Dans le document Travail et justice du care (Page 79-82)

Dominique Méda propose, dans son livre Le temps des femmes publié en 2001, un modèle de partage du cout et du temps liés à la prise en charge des enfants qu’elle nomme « deux apporteurs de revenu/deux pourvoyeurs de soins ». Son but est de faire en sorte que les deux parents puissent occuper un emploi salarié tout en prenant en charge une partie des soins aux jeunes enfants. Voyons maintenant un peu plus en détail cette proposition de partage des responsabilités, qui va de pair avec une prise en charge collective partielle et une modification des normes du travail.
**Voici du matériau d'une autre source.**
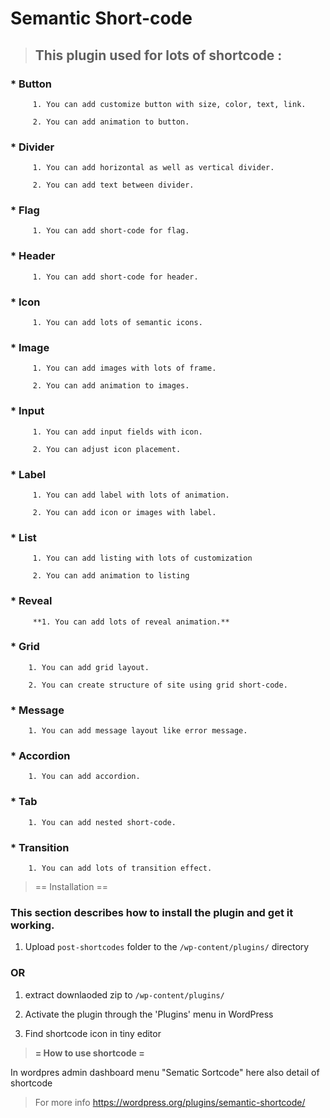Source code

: # Semantic Short-code

> ## This plugin used for lots of shortcode :


### * Button

         1. You can add customize button with size, color, text, link.

         2. You can add animation to button.

### * Divider

         1. You can add horizontal as well as vertical divider.

         2. You can add text between divider.

### * Flag

         1. You can add short-code for flag. 

### * Header

         1. You can add short-code for header. 

### * Icon

         1. You can add lots of semantic icons.

### * Image

         1. You can add images with lots of frame.

         2. You can add animation to images.

### * Input

         1. You can add input fields with icon.

         2. You can adjust icon placement.

### * Label

         1. You can add label with lots of animation.

         2. You can add icon or images with label.

### * List

         1. You can add listing with lots of customization

         2. You can add animation to listing

### * Reveal

         **1. You can add lots of reveal animation.**

### * Grid

        1. You can add grid layout.

        2. You can create structure of site using grid short-code.

### * Message

        1. You can add message layout like error message.

### * Accordion

        1. You can add accordion.

### * Tab

        1. You can add nested short-code.

### * Transition

        1. You can add lots of transition effect.

> == Installation ==

### This section describes how to install the plugin and get it working.


1. Upload `post-shortcodes` folder to the `/wp-content/plugins/` directory

 ### OR

1. extract downlaoded zip to `/wp-content/plugins/`

2. Activate the plugin through the 'Plugins' menu in WordPress

3. Find shortcode icon in tiny editor

>  **= How to use shortcode =**

In wordpres admin dashboard menu "Sematic Sortcode" here also detail of shortcode

> For more info https://wordpress.org/plugins/semantic-shortcode/
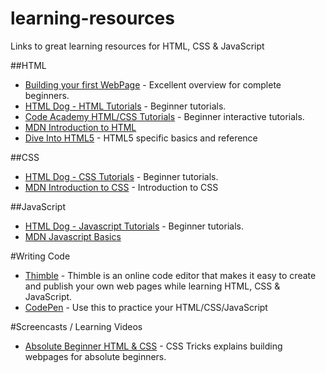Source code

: # learning-resources
Links to great learning resources for HTML, CSS &amp; JavaScript

##HTML

- [Building your first WebPage](http://learn.shayhowe.com/html-css/building-your-first-web-page/) - Excellent overview for complete beginners.
- [HTML Dog - HTML Tutorials](http://htmldog.com/guides/html/beginner/) - Beginner tutorials.
- [Code Academy HTML/CSS Tutorials](https://www.codecademy.com/en/tracks/htmlcss) - Beginner interactive tutorials.
- [MDN Introduction to HTML](https://developer.mozilla.org/en-US/Learn/HTML/Introduction_to_HTML)
- [Dive Into HTML5](http://diveintohtml5.info/) - HTML5 specific basics and reference

##CSS

- [HTML Dog - CSS Tutorials](http://htmldog.com/guides/css/beginner/) - Beginner tutorials.
- [MDN Introduction to CSS](https://developer.mozilla.org/en-US/Learn/CSS/Introduction_to_CSS) - Introduction to CSS

##JavaScript

- [HTML Dog - Javascript Tutorials](http://htmldog.com/guides/javascript/beginner/) - Beginner tutorials.
- [MDN Javascript Basics](https://developer.mozilla.org/en-US/Learn/Getting_started_with_the_web/JavaScript_basics)

#Writing Code

- [Thimble](https://thimble.mozilla.org/en-US/) - Thimble is an online code editor that makes it easy to create and publish your own web pages while learning HTML, CSS & JavaScript.
- [CodePen](http://codepen.io/pen/) - Use this to practice your HTML/CSS/JavaScript

#Screencasts / Learning Videos

- [Absolute Beginner HTML & CSS](https://www.youtube.com/watch?v=47y8X54l7f8) - CSS Tricks explains building webpages for absolute beginners.
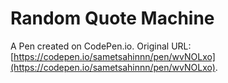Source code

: # Random Quote Machine

A Pen created on CodePen.io. Original URL: [https://codepen.io/sametsahinnn/pen/wvNOLxo](https://codepen.io/sametsahinnn/pen/wvNOLxo).

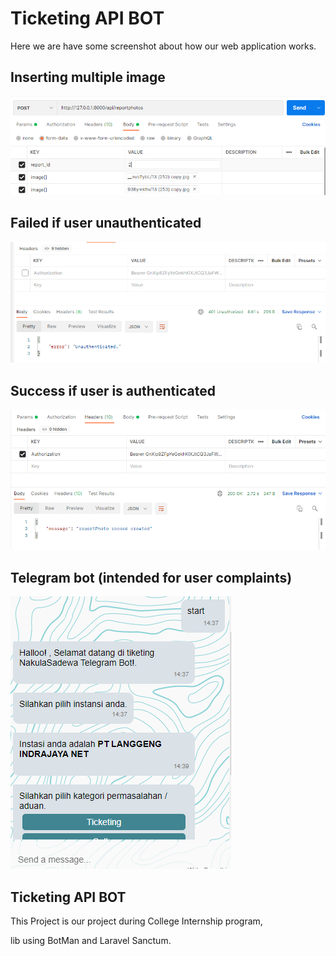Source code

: # Ticketing API BOT
Here we are have some screenshot about how our web application works.

## Inserting multiple image
<img src="/image_read/insertmultiple.png" title="Screenshot 1"/>

## Failed if user unauthenticated
<img src="/image_read/failedunauthenticated.png" title="Screenshot 2"/>

## Success if user is authenticated
<img src="/image_read/reportphotosuccess.png" title="Screenshot 3"/>

## Telegram bot (intended for user complaints)
<img src="/image_read/chatbot.png" title="Screenshot 4"/>


## Ticketing API BOT

This Project is our project during College Internship program,

lib using BotMan and Laravel Sanctum.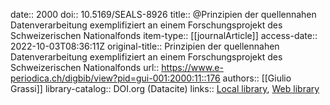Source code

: date:: 2000
doi:: 10.5169/SEALS-8926
title:: @Prinzipien der quellennahen Datenverarbeitung exemplifiziert an einem Forschungsprojekt des Schweizerischen Nationalfonds
item-type:: [[journalArticle]]
access-date:: 2022-10-03T08:36:11Z
original-title:: Prinzipien der quellennahen Datenverarbeitung exemplifiziert an einem Forschungsprojekt des Schweizerischen Nationalfonds
url:: https://www.e-periodica.ch/digbib/view?pid=gui-001:2000:11::176
authors:: [[Giulio Grassi]]
library-catalog:: DOI.org (Datacite)
links:: [Local library](zotero://select/groups/2386895/items/G23E9ATR), [Web library](https://www.zotero.org/groups/2386895/items/G23E9ATR)
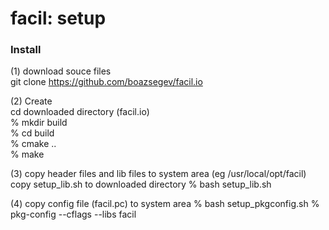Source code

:facil: setup
===============


### Install
(1) download souce files  
git clone  https://github.com/boazsegev/facil.io  

(2) Create   
cd downloaded directory (facil.io)  
% mkdir build  
% cd build  
% cmake ..  
% make  

(3) copy header files and lib files to system area 
(eg /usr/local/opt/facil)
copy setup_lib.sh to downloaded directory
% bash setup_lib.sh

(4) copy config file (facil.pc) to system area 
% bash setup_pkgconfig.sh
% pkg-config --cflags --libs facil

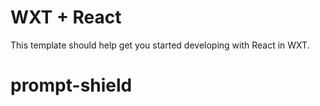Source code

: # WXT + React

This template should help get you started developing with React in WXT.
# prompt-shield

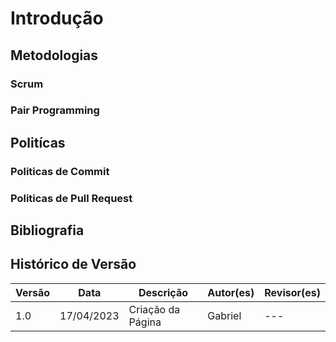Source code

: # Introdução

## Metodologias

### Scrum

### Pair Programming


## Politícas
### Politicas de Commit
### Politicas de Pull Request

## Bibliografia


## Histórico de Versão

| Versão | Data       | Descrição          | Autor(es) | Revisor(es) |
| ------- | ---------- | -------------------- | --------- | ----------- |
| 1.0     | 17/04/2023 | Criação da Página | Gabriel   | ---         |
3.2.1DÉSPÉCIALISATION DES RÔLES

Pour que les hommes et les femmes puissent également participer aux activités parentales, citoyennes et économiques, il faut repenser l’organisation sociale autour d’une déspécialisation des rôles (Méda, 2008 [2001] : 131). La prise en charge déséquilibrée des tâches ménagères et parentales par les femmes provient de la norme culturelle selon laquelle ce sont elles qui ont la responsabilité principale du travail de care, notamment celui aux jeunes enfants38. Il importe donc de remettre cette norme en question, et alors deux solutions, non exclusives, sont possibles : soit on délègue les soins à l’extérieur du ménage, soit on les partage mieux entre les parents. Méda mise sur une combinaison des deux, puisqu’elle croit qu’il faut encourager l’implication des hommes dans le travail de care, tout en développant des modes de garde d’enfants de grande qualité offerts par des personnes compétentes et bien rémunérées.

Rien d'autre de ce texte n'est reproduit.